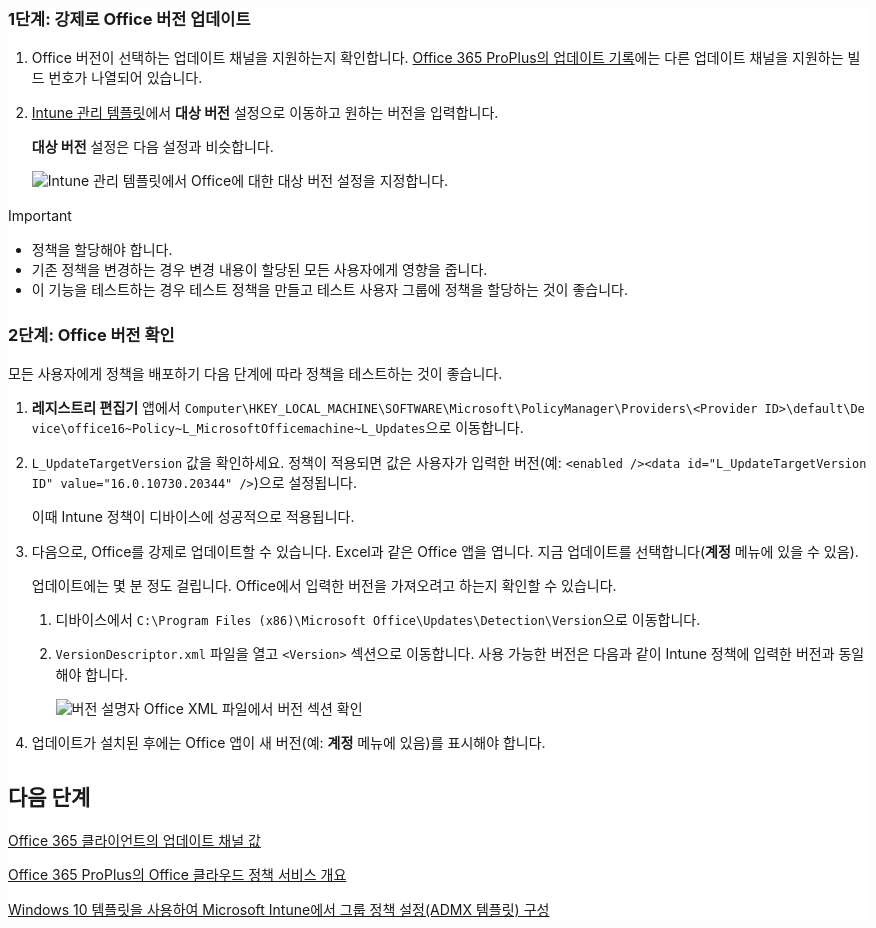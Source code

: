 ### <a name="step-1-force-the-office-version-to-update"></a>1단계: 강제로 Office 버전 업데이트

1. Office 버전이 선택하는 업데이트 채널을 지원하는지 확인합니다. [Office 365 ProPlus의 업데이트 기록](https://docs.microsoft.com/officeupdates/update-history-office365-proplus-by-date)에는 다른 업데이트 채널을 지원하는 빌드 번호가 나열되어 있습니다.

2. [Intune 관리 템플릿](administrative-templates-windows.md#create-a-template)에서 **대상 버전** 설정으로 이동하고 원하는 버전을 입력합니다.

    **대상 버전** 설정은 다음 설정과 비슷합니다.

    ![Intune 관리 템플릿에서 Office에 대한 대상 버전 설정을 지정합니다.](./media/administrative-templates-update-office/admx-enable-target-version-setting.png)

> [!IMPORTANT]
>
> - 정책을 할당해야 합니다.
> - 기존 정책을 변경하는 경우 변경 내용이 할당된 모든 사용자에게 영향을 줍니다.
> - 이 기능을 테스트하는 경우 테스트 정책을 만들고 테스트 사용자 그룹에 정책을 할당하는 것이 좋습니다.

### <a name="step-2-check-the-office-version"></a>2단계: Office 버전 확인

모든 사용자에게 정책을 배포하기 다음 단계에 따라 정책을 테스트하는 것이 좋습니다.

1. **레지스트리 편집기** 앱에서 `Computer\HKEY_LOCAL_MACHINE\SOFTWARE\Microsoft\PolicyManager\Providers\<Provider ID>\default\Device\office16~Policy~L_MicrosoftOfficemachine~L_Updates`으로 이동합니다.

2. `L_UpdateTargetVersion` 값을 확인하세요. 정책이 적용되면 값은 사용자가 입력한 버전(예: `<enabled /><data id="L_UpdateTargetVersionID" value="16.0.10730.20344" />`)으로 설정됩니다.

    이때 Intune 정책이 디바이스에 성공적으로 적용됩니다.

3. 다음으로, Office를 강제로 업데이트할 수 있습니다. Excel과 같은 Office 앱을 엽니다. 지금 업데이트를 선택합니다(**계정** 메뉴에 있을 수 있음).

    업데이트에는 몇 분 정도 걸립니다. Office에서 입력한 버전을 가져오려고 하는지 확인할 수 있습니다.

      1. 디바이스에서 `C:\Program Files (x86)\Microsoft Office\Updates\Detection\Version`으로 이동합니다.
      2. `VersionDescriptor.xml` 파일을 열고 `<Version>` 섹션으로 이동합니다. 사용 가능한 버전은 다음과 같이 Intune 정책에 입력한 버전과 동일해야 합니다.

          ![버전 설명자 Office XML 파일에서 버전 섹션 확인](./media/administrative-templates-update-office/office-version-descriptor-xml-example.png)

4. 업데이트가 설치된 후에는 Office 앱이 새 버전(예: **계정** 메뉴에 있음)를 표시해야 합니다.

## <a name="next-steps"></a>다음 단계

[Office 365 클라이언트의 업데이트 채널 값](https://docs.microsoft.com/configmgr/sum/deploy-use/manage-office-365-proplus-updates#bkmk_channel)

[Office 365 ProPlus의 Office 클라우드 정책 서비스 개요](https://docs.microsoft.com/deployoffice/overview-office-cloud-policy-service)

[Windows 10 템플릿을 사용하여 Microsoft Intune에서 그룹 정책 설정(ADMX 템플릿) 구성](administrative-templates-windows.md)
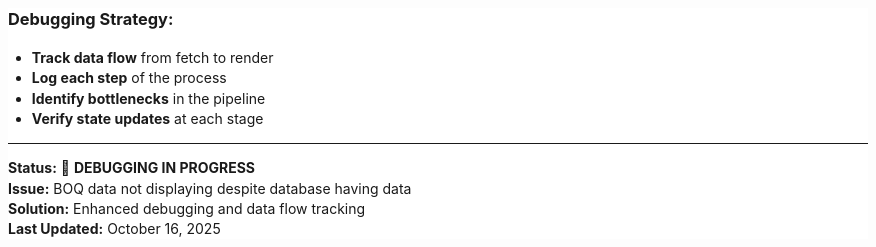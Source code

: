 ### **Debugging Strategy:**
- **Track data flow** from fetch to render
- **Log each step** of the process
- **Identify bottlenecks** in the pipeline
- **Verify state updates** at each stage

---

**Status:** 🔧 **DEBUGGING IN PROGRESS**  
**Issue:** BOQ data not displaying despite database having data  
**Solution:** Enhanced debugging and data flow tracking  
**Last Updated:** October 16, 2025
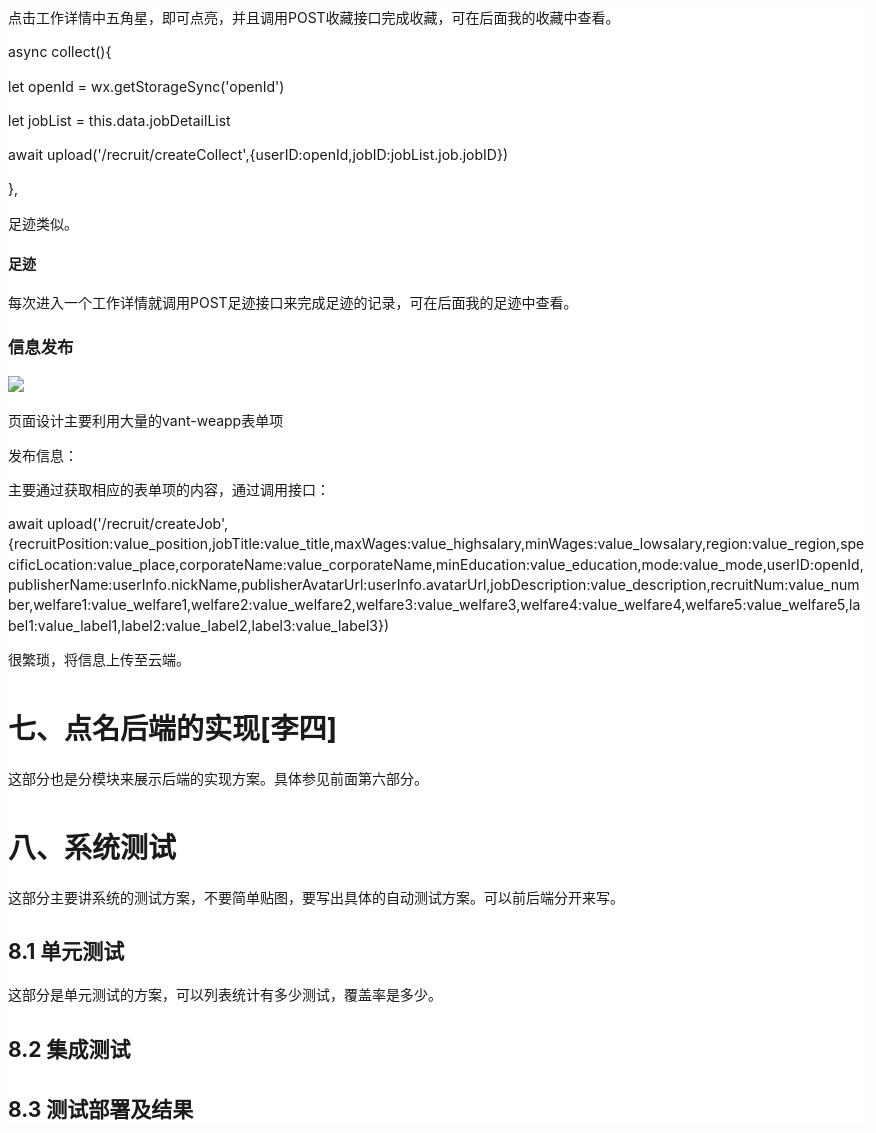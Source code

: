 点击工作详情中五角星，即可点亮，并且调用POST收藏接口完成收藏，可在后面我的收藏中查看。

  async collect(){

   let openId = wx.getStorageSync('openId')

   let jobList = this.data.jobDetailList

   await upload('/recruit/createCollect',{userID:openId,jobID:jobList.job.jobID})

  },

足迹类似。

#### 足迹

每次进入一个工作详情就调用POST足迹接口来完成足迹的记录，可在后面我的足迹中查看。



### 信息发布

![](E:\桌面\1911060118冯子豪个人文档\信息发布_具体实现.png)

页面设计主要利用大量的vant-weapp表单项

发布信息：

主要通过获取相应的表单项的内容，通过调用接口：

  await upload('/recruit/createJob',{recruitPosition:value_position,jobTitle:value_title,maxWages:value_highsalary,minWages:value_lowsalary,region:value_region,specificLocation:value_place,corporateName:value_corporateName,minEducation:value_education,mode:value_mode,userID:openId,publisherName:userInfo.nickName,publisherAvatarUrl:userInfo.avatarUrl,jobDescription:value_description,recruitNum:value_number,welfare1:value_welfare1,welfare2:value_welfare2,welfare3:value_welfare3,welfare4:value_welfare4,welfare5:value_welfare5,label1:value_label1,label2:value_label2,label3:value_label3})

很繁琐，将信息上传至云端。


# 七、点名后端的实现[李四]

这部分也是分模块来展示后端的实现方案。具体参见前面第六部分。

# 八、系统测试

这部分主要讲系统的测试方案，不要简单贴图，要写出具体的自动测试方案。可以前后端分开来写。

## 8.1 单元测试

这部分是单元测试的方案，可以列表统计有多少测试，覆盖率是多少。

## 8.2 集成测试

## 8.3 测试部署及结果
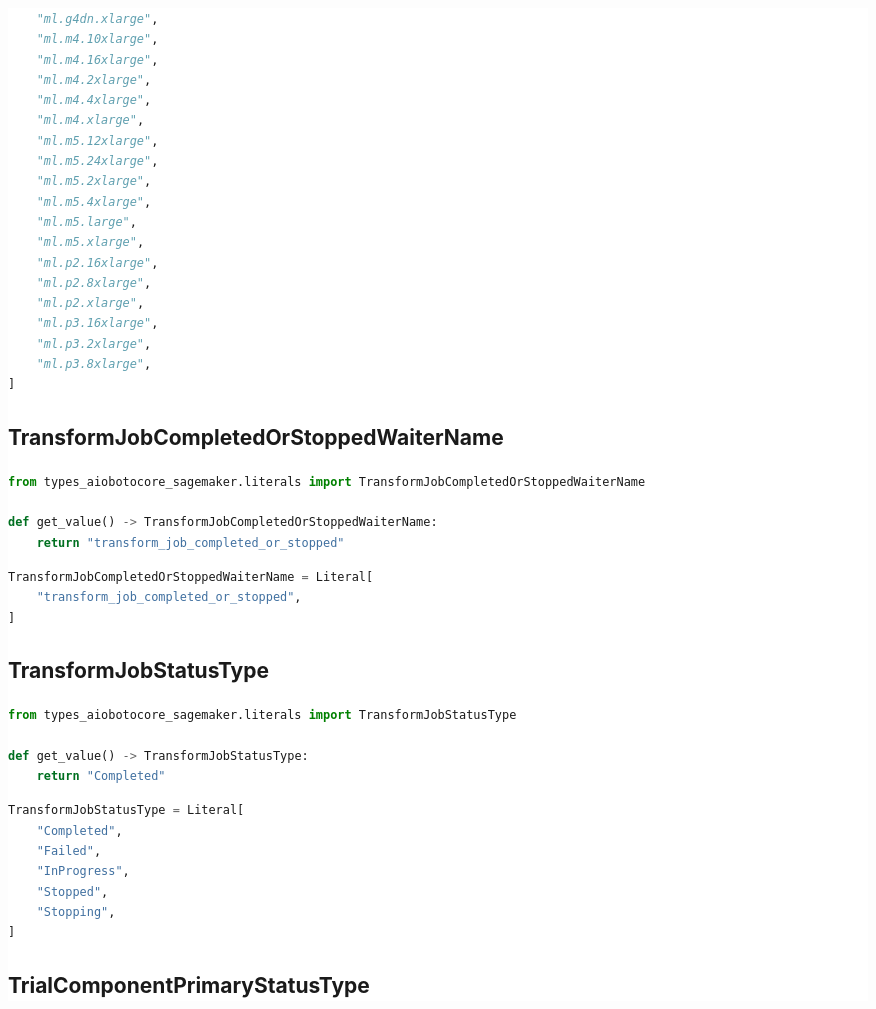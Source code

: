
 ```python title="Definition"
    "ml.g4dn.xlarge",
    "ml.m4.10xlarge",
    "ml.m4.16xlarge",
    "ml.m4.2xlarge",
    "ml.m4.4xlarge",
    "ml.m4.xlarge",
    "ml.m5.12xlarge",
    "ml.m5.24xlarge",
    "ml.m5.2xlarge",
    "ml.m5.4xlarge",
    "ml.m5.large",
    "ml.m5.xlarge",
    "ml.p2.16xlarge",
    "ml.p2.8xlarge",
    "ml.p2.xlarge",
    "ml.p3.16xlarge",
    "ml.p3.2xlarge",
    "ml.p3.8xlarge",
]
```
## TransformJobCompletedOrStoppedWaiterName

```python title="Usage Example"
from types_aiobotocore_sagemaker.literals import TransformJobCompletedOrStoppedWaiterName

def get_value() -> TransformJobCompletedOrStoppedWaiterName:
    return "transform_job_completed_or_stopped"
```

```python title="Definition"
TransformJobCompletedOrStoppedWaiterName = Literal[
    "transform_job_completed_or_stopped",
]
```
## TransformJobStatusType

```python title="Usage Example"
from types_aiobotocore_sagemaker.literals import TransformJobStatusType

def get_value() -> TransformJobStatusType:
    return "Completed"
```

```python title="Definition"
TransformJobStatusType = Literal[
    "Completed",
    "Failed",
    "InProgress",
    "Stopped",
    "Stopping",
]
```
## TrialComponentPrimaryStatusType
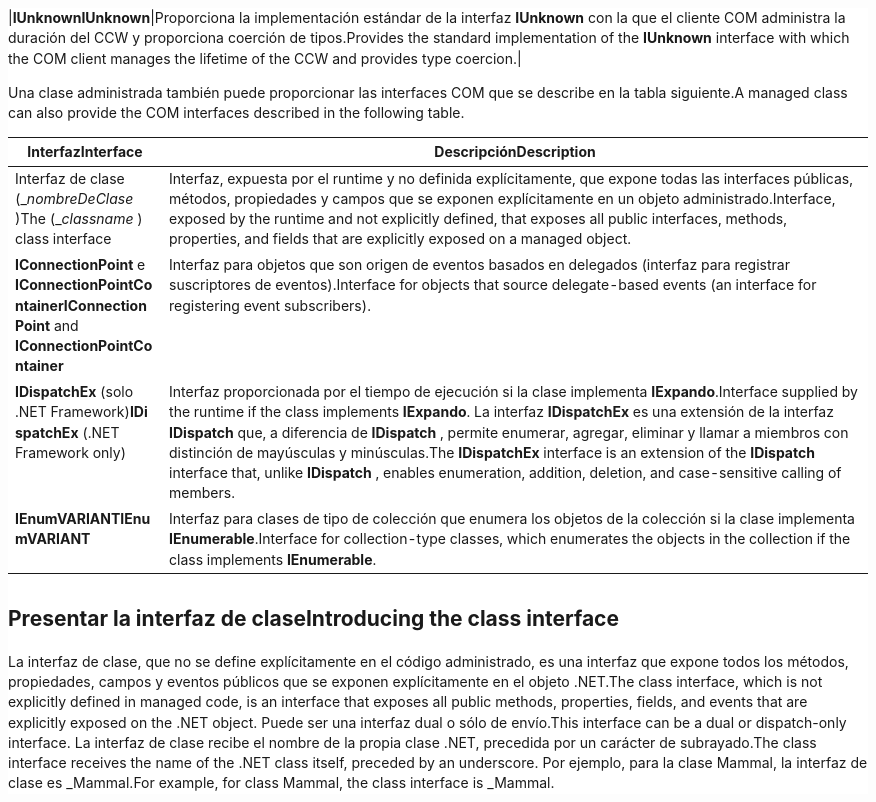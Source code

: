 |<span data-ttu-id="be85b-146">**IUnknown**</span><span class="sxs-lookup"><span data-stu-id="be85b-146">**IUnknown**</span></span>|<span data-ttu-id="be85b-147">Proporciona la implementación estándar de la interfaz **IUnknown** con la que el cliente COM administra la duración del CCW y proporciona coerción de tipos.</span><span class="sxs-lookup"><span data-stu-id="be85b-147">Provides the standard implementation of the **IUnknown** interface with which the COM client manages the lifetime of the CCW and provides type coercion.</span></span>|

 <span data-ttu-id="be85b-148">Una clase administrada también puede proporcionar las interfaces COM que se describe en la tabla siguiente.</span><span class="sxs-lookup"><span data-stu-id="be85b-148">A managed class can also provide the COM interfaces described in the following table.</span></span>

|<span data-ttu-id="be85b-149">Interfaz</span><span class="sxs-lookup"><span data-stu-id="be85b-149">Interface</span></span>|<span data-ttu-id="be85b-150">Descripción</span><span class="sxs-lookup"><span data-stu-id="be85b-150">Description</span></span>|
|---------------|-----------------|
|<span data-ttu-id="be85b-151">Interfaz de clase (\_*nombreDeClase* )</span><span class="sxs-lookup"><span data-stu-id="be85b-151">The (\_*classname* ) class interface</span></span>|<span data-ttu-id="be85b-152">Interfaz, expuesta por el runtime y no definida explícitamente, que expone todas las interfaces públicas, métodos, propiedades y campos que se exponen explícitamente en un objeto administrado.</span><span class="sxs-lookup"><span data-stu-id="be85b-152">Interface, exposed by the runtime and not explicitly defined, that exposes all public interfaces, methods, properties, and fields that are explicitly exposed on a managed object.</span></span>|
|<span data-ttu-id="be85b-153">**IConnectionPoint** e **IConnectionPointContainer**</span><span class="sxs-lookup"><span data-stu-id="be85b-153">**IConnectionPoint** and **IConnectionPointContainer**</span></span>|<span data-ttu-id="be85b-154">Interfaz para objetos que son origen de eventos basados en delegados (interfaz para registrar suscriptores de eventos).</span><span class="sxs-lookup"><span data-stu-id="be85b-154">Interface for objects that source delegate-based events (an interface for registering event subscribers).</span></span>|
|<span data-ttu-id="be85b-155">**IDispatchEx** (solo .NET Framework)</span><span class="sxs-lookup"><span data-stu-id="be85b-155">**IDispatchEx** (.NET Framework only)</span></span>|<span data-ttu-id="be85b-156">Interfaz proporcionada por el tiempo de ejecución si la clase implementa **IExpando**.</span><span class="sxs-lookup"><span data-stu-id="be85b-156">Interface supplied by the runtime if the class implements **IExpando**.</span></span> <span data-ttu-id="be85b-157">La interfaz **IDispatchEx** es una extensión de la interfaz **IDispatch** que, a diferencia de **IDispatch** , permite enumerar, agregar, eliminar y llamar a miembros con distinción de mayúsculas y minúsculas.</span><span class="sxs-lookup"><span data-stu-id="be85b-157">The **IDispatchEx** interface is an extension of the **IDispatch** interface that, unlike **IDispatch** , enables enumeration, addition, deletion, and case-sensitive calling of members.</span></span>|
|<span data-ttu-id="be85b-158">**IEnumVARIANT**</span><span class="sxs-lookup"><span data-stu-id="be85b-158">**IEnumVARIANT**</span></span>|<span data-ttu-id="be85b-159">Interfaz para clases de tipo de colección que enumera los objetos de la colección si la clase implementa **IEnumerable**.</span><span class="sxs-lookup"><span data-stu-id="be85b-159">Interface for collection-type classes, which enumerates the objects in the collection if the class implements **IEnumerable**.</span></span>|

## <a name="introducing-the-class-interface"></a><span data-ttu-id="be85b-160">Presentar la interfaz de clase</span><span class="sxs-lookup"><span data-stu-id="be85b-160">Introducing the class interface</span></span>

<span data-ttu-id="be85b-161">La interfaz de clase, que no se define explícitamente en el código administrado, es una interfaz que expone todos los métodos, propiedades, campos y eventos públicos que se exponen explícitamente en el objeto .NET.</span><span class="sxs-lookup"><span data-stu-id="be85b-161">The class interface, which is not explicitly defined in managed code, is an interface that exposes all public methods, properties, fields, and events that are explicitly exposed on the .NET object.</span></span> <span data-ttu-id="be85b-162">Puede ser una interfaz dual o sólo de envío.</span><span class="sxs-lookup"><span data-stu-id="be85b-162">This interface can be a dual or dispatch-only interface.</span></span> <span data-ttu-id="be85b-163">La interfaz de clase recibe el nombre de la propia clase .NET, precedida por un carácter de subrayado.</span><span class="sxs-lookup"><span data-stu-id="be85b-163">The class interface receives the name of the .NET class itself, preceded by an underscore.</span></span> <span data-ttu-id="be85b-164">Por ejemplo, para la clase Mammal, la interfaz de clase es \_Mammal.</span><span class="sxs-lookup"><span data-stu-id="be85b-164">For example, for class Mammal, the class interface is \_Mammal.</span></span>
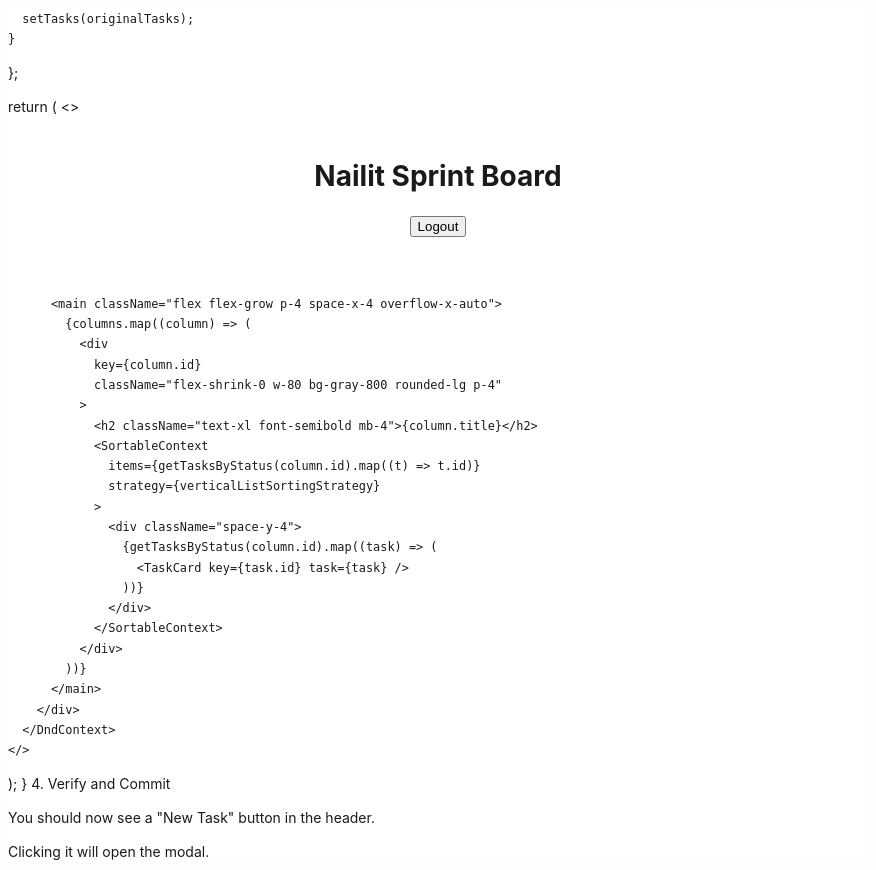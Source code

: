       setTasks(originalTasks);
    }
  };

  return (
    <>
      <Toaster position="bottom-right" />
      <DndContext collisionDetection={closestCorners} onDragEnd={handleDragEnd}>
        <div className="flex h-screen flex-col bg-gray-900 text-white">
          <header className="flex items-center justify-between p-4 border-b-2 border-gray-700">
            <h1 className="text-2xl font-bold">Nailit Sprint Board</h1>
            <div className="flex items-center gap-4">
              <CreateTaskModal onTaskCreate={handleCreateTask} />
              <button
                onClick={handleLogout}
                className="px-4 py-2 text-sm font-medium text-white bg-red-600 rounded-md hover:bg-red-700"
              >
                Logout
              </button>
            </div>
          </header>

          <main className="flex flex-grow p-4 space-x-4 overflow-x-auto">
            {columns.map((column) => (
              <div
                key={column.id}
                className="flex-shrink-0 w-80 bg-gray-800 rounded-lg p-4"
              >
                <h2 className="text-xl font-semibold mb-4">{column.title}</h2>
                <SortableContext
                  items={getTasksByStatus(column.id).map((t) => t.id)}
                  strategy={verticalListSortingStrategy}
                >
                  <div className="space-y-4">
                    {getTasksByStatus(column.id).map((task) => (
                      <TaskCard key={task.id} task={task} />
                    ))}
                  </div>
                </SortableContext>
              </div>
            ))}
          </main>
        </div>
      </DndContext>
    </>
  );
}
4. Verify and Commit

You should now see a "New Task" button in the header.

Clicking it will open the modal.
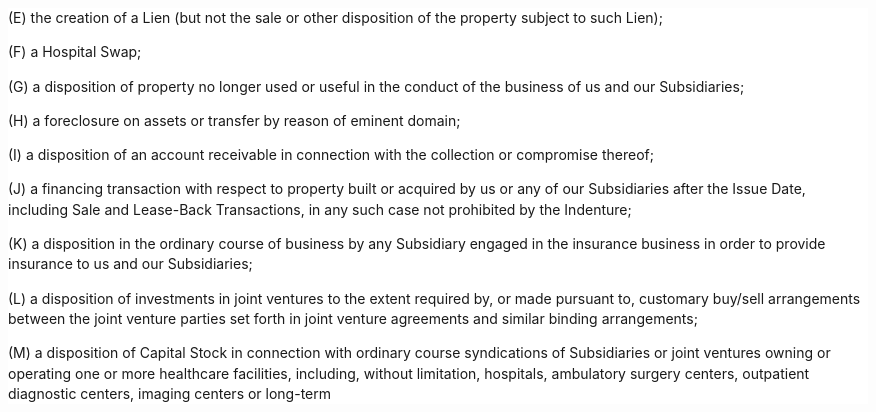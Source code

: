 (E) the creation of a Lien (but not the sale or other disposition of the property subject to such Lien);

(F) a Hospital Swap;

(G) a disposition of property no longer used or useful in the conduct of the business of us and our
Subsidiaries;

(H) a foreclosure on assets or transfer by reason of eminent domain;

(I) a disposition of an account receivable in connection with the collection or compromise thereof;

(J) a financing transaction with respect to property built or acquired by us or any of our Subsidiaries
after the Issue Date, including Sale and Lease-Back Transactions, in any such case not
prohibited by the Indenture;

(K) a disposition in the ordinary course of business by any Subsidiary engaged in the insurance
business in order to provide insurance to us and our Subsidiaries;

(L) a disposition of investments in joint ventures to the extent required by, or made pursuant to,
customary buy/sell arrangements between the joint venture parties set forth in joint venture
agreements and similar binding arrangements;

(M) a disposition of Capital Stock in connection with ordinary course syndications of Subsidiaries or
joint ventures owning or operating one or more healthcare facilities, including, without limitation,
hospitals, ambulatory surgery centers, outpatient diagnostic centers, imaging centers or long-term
--------
• **Problem description**
Give only the number of lines in the preceding material that contain the string "between".

• **Worked solution**
2